After validating the regression model, we can use it to generate predictions for new observations.
For example, we estimate the expected birth weight of a newborn with the following characteristics:
new_case <- data.frame(
Anni.madre = 32,
N.gravidanze = 3,
Fumatrici = 0,
Gestazione = 39,
Lunghezza = 500,
Cranio = 340,
Tipo.parto = "Nat",
Ospedale = "osp1",
Sesso = "F"
)
predicted_weight <- predict(mod6, newdata = new_case)
mean_weight <- mean(newborn_clean$Peso)
prediction_table <- data.frame(
"Predicted weight (g)" = round(as.numeric(predicted_weight), 2),
"Average w (g)" = round(mean_weight, 2)
)
knitr::kable(
prediction_table,
col.names = c("Predicted weight (g)", "Average weight(g)"),
caption = "Prediction result",
align = "c"
)
| Predicted weight (g) | Average weight(g) |
|---|---|
| 3299.27 | 3284.18 |
The table compares the predicted birth weight for the hypothetical newborn with the average birth weight observed in the dataset. A prediction close to the sample mean suggests that the selected characteristics describe a fairly typical birth scenario according to the estimated model.
Visual representations are useful for understanding the relationships between the main predictors and newborn weight.
ggplot(data = newborn_clean) +
geom_point(aes(x = Gestazione,
y = Peso,
col = Sesso),
position = "jitter") +
geom_smooth(aes(x = Gestazione,
y = Peso,
col = Sesso),
se = FALSE,
method = "lm") +
labs(title = "Impact of gestational weeks and sex on newborn weight",
x = "Gestational Weeks",
y = "Birth Weight (grams)",
colour = "Sex") +
theme_classic()
## `geom_smooth()` using formula = 'y ~ x'
The plot highlights a clear positive relationship between gestational duration and newborn birth weight for both sexes.

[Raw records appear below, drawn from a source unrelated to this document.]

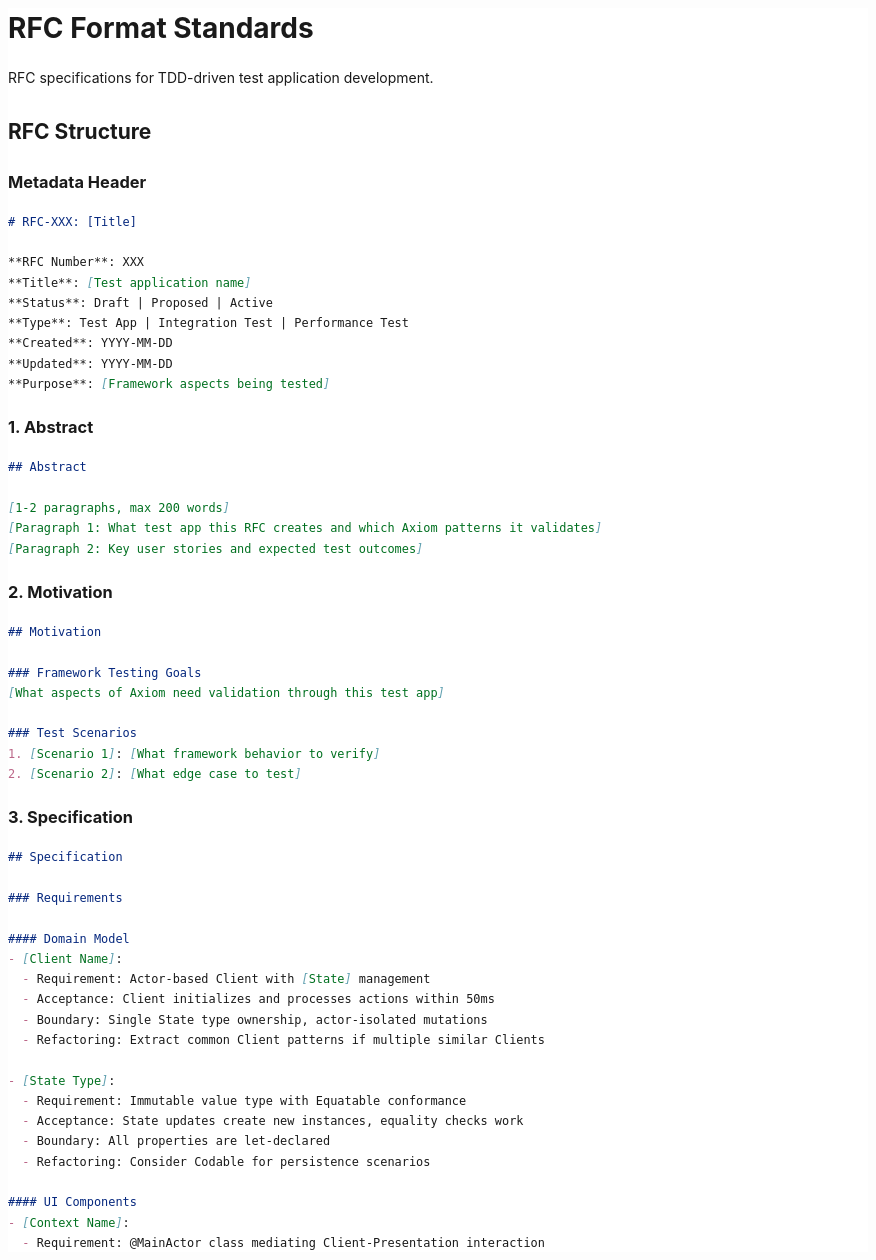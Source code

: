 # RFC Format Standards

RFC specifications for TDD-driven test application development.

## RFC Structure

### Metadata Header
```markdown
# RFC-XXX: [Title]

**RFC Number**: XXX  
**Title**: [Test application name]  
**Status**: Draft | Proposed | Active  
**Type**: Test App | Integration Test | Performance Test  
**Created**: YYYY-MM-DD  
**Updated**: YYYY-MM-DD  
**Purpose**: [Framework aspects being tested]
```

### 1. Abstract
```markdown
## Abstract

[1-2 paragraphs, max 200 words]
[Paragraph 1: What test app this RFC creates and which Axiom patterns it validates]
[Paragraph 2: Key user stories and expected test outcomes]
```

### 2. Motivation
```markdown
## Motivation

### Framework Testing Goals
[What aspects of Axiom need validation through this test app]

### Test Scenarios
1. [Scenario 1]: [What framework behavior to verify]
2. [Scenario 2]: [What edge case to test]
```

### 3. Specification
```markdown
## Specification

### Requirements

#### Domain Model
- [Client Name]:
  - Requirement: Actor-based Client with [State] management
  - Acceptance: Client initializes and processes actions within 50ms
  - Boundary: Single State type ownership, actor-isolated mutations
  - Refactoring: Extract common Client patterns if multiple similar Clients

- [State Type]:
  - Requirement: Immutable value type with Equatable conformance
  - Acceptance: State updates create new instances, equality checks work
  - Boundary: All properties are let-declared
  - Refactoring: Consider Codable for persistence scenarios

#### UI Components
- [Context Name]:
  - Requirement: @MainActor class mediating Client-Presentation interaction
```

The separation between the two fitted lines also suggests that sex may contribute to differences in birth weight, with one group tending to have slightly higher predicted values across gestational weeks.
ggplot(data = newborn_clean) +
geom_boxplot(aes(x = factor(Fumatrici),
y = Peso)) +
labs(title = "Birth weight by maternal smoking status",
x = "Maternal Smoking",
y = "Birth Weight (grams)") +
scale_x_discrete(labels = c("0" = "No", "1" = "Yes")) +
theme_classic()
The boxplot compares birth weight between smoking and non-smoking mothers. Differences between the two groups may indicate that maternal smoking has a negative impact on fetal growth, leading to lower birth weights on average.
The objective of this project was to analyse clinical data from three hospitals in order to identify the main factors influencing newborn birth weight and to build a predictive statistical model.
The exploratory analysis allowed us to understand the structure of the dataset and detect potential anomalies in the data. Several hypothesis tests were performed to evaluate differences between hospitals, verify whether sample averages differ from population values, and assess anthropometric differences between male and female newborns.
A multiple linear regression model was then developed to quantify the relationship between birth weight and several explanatory variables, including maternal characteristics, gestational duration and neonatal measurements. Model selection techniques were applied in order to identify a parsimonious model with good predictive performance.
The results highlight the importance of gestational duration and newborn anthropometric measurements as key predictors of birth weight. These findings are consistent with existing medical knowledge and confirm the usefulness of statistical modelling in supporting neonatal healthcare analysis.